- The first page of "The Astounding Adventures of Charlie Peace" from the 12 August 1972 edition of Buster.
- First appearance: Valiant 20 July 1964 (20 July 1964)

Publication information
- Publisher: Fleetway Publications IPC Magazines
- Schedule: Weekly
- Formats: Original material for the series has been published as a strip in the comics anthology(s) Valiant Buster The Big One.
- Publication date: 20 July 1964 – 15 June 1974

Creative team
- Artist(s): Eric Bradbury Tom Kerr Jack Pamby Alan Philpott Doug Maxted

= The Astounding Adventures of Charlie Peace =

British comic book story

"The Astounding Adventures of Charlie Peace" is a British comic strip published in the weekly anthology Buster from 27 June 1964 to 28 December 1974, published by Fleetway Publications and later IPC Magazines.

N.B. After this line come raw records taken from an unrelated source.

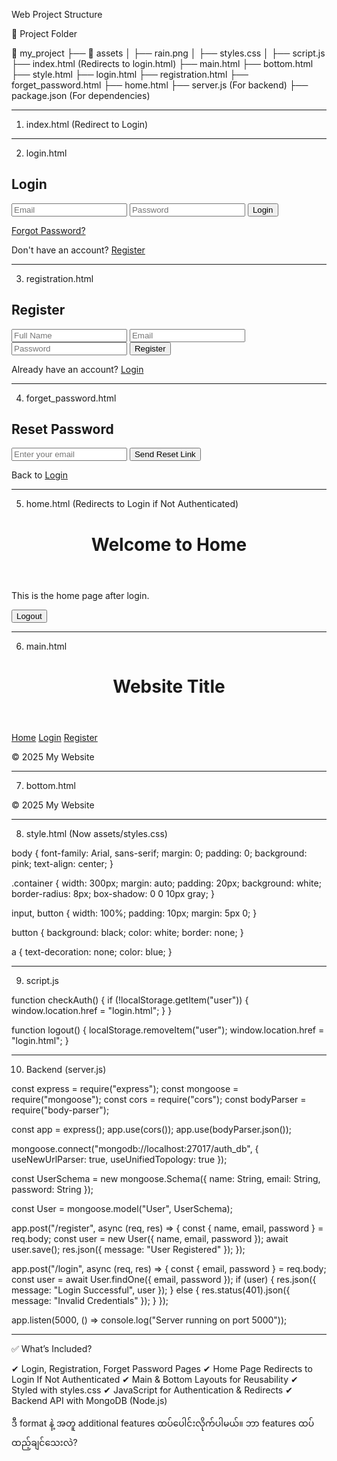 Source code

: Web Project Structure

📂 Project Folder

📂 my_project
 ├── 📂 assets
 │    ├── rain.png
 │    ├── styles.css
 │    ├── script.js
 ├── index.html  (Redirects to login.html)
 ├── main.html
 ├── bottom.html
 ├── style.html
 ├── login.html
 ├── registration.html
 ├── forget_password.html
 ├── home.html
 ├── server.js (For backend)
 ├── package.json (For dependencies)


---

1. index.html (Redirect to Login)

<!DOCTYPE html>
<html lang="en">
<head>
    <meta charset="UTF-8">
    <meta name="viewport" content="width=device-width, initial-scale=1.0">
    <title>Redirecting...</title>
    <script>
        window.location.href = "login.html";
    </script>
</head>
<body>
</body>
</html>


---

2. login.html

<!DOCTYPE html>
<html lang="en">
<head>
    <meta charset="UTF-8">
    <meta name="viewport" content="width=device-width, initial-scale=1.0">
    <title>Login</title>
    <link rel="stylesheet" href="assets/styles.css">
</head>
<body>
    <div class="container">
        <h2>Login</h2>
        <form action="/login" method="POST">
            <input type="email" name="email" placeholder="Email" required>
            <input type="password" name="password" placeholder="Password" required>
            <button type="submit">Login</button>
        </form>
        <p><a href="forget_password.html">Forgot Password?</a></p>
        <p>Don't have an account? <a href="registration.html">Register</a></p>
    </div>
</body>
</html>


---

3. registration.html

<!DOCTYPE html>
<html lang="en">
<head>
    <meta charset="UTF-8">
    <meta name="viewport" content="width=device-width, initial-scale=1.0">
    <title>Register</title>
    <link rel="stylesheet" href="assets/styles.css">
</head>
<body>
    <div class="container">
        <h2>Register</h2>
        <form action="/register" method="POST">
            <input type="text" name="name" placeholder="Full Name" required>
            <input type="email" name="email" placeholder="Email" required>
            <input type="password" name="password" placeholder="Password" required>
            <button type="submit">Register</button>
        </form>
        <p>Already have an account? <a href="login.html">Login</a></p>
    </div>
</body>
</html>


---

4. forget_password.html

<!DOCTYPE html>
<html lang="en">
<head>
    <meta charset="UTF-8">
    <meta name="viewport" content="width=device-width, initial-scale=1.0">
    <title>Forget Password</title>
    <link rel="stylesheet" href="assets/styles.css">
</head>
<body>
    <div class="container">
        <h2>Reset Password</h2>
        <form action="/reset_password" method="POST">
            <input type="email" name="email" placeholder="Enter your email" required>
            <button type="submit">Send Reset Link</button>
        </form>
        <p>Back to <a href="login.html">Login</a></p>
    </div>
</body>
</html>


---

5. home.html (Redirects to Login if Not Authenticated)

<!DOCTYPE html>
<html lang="en">
<head>
    <meta charset="UTF-8">
    <meta name="viewport" content="width=device-width, initial-scale=1.0">
    <title>Home</title>
    <link rel="stylesheet" href="assets/styles.css">
    <script src="assets/script.js"></script>
</head>
<body onload="checkAuth()">
    <header>
        <h1>Welcome to Home</h1>
    </header>
    <main>
        <p>This is the home page after login.</p>
        <button onclick="logout()">Logout</button>
    </main>
</body>
</html>


---

6. main.html

<!DOCTYPE html>
<html lang="en">
<head>
    <meta charset="UTF-8">
    <meta name="viewport" content="width=device-width, initial-scale=1.0">
    <title>Main Layout</title>
    <link rel="stylesheet" href="assets/styles.css">
</head>
<body>
    <header>
        <h1>Website Title</h1>
    </header>
    <nav>
        <a href="home.html">Home</a>
        <a href="login.html">Login</a>
        <a href="registration.html">Register</a>
    </nav>
    <footer>
        <p>&copy; 2025 My Website</p>
    </footer>
</body>
</html>


---

7. bottom.html

<footer>
    <p>&copy; 2025 My Website</p>
</footer>


---

8. style.html (Now assets/styles.css)

body {
    font-family: Arial, sans-serif;
    margin: 0;
    padding: 0;
    background: pink;
    text-align: center;
}

.container {
    width: 300px;
    margin: auto;
    padding: 20px;
    background: white;
    border-radius: 8px;
    box-shadow: 0 0 10px gray;
}

input, button {
    width: 100%;
    padding: 10px;
    margin: 5px 0;
}

button {
    background: black;
    color: white;
    border: none;
}

a {
    text-decoration: none;
    color: blue;
}


---

9. script.js

function checkAuth() {
    if (!localStorage.getItem("user")) {
        window.location.href = "login.html";
    }
}

function logout() {
    localStorage.removeItem("user");
    window.location.href = "login.html";
}


---

10. Backend (server.js)

const express = require("express");
const mongoose = require("mongoose");
const cors = require("cors");
const bodyParser = require("body-parser");

const app = express();
app.use(cors());
app.use(bodyParser.json());

mongoose.connect("mongodb://localhost:27017/auth_db", {
    useNewUrlParser: true,
    useUnifiedTopology: true
});

const UserSchema = new mongoose.Schema({
    name: String,
    email: String,
    password: String
});

const User = mongoose.model("User", UserSchema);

app.post("/register", async (req, res) => {
    const { name, email, password } = req.body;
    const user = new User({ name, email, password });
    await user.save();
    res.json({ message: "User Registered" });
});

app.post("/login", async (req, res) => {
    const { email, password } = req.body;
    const user = await User.findOne({ email, password });
    if (user) {
        res.json({ message: "Login Successful", user });
    } else {
        res.status(401).json({ message: "Invalid Credentials" });
    }
});

app.listen(5000, () => console.log("Server running on port 5000"));


---

✅ What’s Included?

✔ Login, Registration, Forget Password Pages
✔ Home Page Redirects to Login If Not Authenticated
✔ Main & Bottom Layouts for Reusability
✔ Styled with styles.css
✔ JavaScript for Authentication & Redirects
✔ Backend API with MongoDB (Node.js)

ဒီ format နဲ့ အတူ additional features ထပ်ပေါင်းလိုက်ပါမယ်။ ဘာ features ထပ်ထည့်ချင်သေးလဲ?


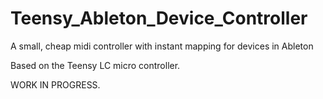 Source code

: # Teensy_Ableton_Device_Controller
A small, cheap midi controller with instant mapping for devices in Ableton

Based on the Teensy LC micro controller. 

WORK IN PROGRESS. 
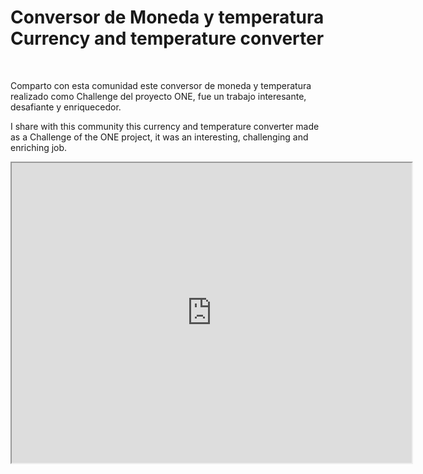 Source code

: <h1 style="center">Conversor de Moneda y temperatura<br>Currency and temperature converter</h1>
<br>
<p>Comparto con esta comunidad este conversor de moneda y temperatura realizado como Challenge del proyecto ONE, fue un trabajo interesante, desafiante y enriquecedor.</p>
<p>I share with this community this currency and temperature converter made as a Challenge of the ONE project, it was an interesting, challenging and enriching job.</p>

<iframe src="https://drive.google.com/file/d/1lGAYK-EMUEX8TLeV0WRV-hZ6hAe4eQ7O/preview" width="640" height="480" allow="autoplay"></iframe>
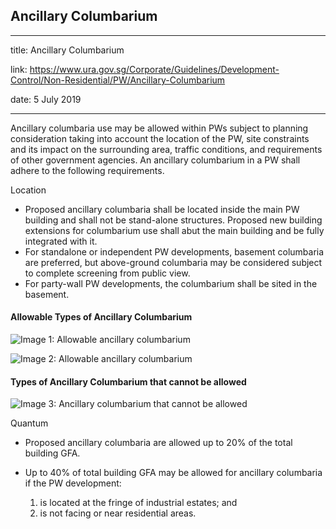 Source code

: ## Ancillary Columbarium
---
title: Ancillary Columbarium

link: https://www.ura.gov.sg/Corporate/Guidelines/Development-Control/Non-Residential/PW/Ancillary-Columbarium

date: 5 July 2019

---


Ancillary columbaria use may be allowed within PWs subject to planning consideration taking into account the location of the PW, site constraints and its impact on the surrounding area, traffic conditions, and requirements of other government agencies. An ancillary columbarium in a PW shall adhere to the following requirements.

Location

-   Proposed ancillary columbaria shall be located inside the main PW building and shall not be stand-alone structures. Proposed new building extensions for columbarium use shall abut the main building and be fully integrated with it.
-   For standalone or independent PW developments, basement columbaria are preferred, but above-ground columbaria may be considered subject to complete screening from public view.
-   For party-wall PW developments, the columbarium shall be sited in the basement.

#### Allowable Types of Ancillary Columbarium

![Image 1: Allowable ancillary columbarium](https://www.ura.gov.sg/-/media/Corporate/Guidelines/Development-control/Others/PW05_Ancillary_Columbarium_A_allowed.jpg?h=100%25&w=100%25)

![Image 2: Allowable ancillary columbarium](https://www.ura.gov.sg/-/media/Corporate/Guidelines/Development-control/Others/PW06_Ancillary_Columbarium_B_allowed.jpg?h=100%25&w=100%25)

#### Types of Ancillary Columbarium that cannot be allowed

![Image 3: Ancillary columbarium that cannot be allowed](https://www.ura.gov.sg/-/media/Corporate/Guidelines/Development-control/Others/PW07_Ancillary_Columbarium_C_NOT_allowed.jpg?h=100%25&w=100%25)

Quantum

-   Proposed ancillary columbaria are allowed up to 20% of the total building GFA.
-   Up to 40% of total building GFA may be allowed for ancillary columbaria if the PW development:  
      
    1.  is located at the fringe of industrial estates; and
    2.  is not facing or near residential areas.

It was previewed by a single instalment in Valiant on 20 June 1964. The strip featured fictionalised adventures of the real-life Victorian era criminal Charles Peace.

==Creation==
Charlie Peace's escapades had caused a sensation in working class Victorian society, with the criminal becoming something of a folk hero due to his constant evasion of the police. Soon after his eventual capture and execution a penny dreadful garishly recounting his exploits–Charles Peace or, The Adventures of a Notorious Burglar was published by G. Purkess of London, and ran to a hundred serialised issues between 1879 and 1880. Peace remained a notorious figure, inspiring a waxwork model at Madame Tussauds, films, books and plays.

The Buster version depicted Peace as a lovable rogue, something which is not considered historically accurate; neither Peace's murders nor his philandering were mentioned in the comic strip, which instead portrayed him as a cunning small-time thief and grifter.

==Publishing history==
At the time, Buster was moving towards becoming a humour comic but still ran adventure stories; "The Astounding Adventures of Charlie Peace" was one of three action-orientated serials designed to keep the title popular with older readers, appearing in the 27 June edition of Buster alongside similar action-humour story "Johnny Samson" (actually redrawn episodes of "Thunderbolt Jaxon" from Knockout) and science fiction tale "The Drowned World". Unusually, "The Astounding Adventures of Charlie Peace" was trailed the previous week in the all-action Valiant a week ahead of its commencement in Buster.

The strip was initially 1½ pages per week before expanding to two and three full pages later in 1965. As the strip progressed the character's features were softened, but the format remained unchanged. Each episode was standalone, and would typically involve Charlie coming up with a scheme to get rich while avoiding the police. His planned heist would rapidly go off the rails or prove to be a lot less lucrative than imagined, with Peace remaining at liberty but failing to gain any substantial loot. The strip featured no supporting characters; while Charlie would not break the fourth wall he tended to narrate his actions.

The format changed in January 1968, when Peace was tricked into entering a time machine secreted in a safe and was sent forward to the present day, though beyond technology being added to the list of things thwarting Charlie's thefts. He also received a sidekick in the form of a parrot called Beakie, who proved to be little help but gave Peace another outlet for his narration. The strip continued to be popular and original episodes ran until 1973. The final new episode saw Peace return to the Victorian era, after which the series continued as reprints of 1960s strips under the new title Wanted - The Elusive Charlie Peace. Contrary to many reports, the strip was not completely dropped to make way for material brought in from Cor!!, which was merged with Buster from 22 June 1974, but continued to appear intermittently until the end of the year.

In 2005, the Egmont library—consisting of the pre-1970 Amalgamated Press/Fleetway Publications/IPC Magazines publications and characters—was licensed to DC Comics, and the Albion mini-series was created by the DC subsidiary WildStorm. The comic combined numerous British characters and strips into a combined universe. Charlie Peace was among those chosen and was given a sizeable role, having avoided a government purge of adventurers by going into hiding, running an antiques shop under the name of 'Charles Love'. Despite his curmudgeonly personality he was eventually persuaded to help protagonists Danny Doom and Penny Dolmann break into a prison in Scotland. In 2018, the characters still owned by Egmont were purchased by Rebellion Developments.

==Reception==
The strip has attracted some attention from scholars of the real Charles Peace. Geoffrey Howse considered the success of the strip nearly a century after Peace's death by hanging as an indication of his impact on British culture. The first instalment was reprinted in Charlie Peace – His Amazing Life and Astounding Legend, an overview of the real Peace's life and legend published by Michael Eaton. In an essay on Peace in collection Crime, Eaton considered the strips "beautifully drawn [and] subtly subversive" Lew Stringer would later credit the Buster version of Peace as the inspiration for his strip "Tom Thug".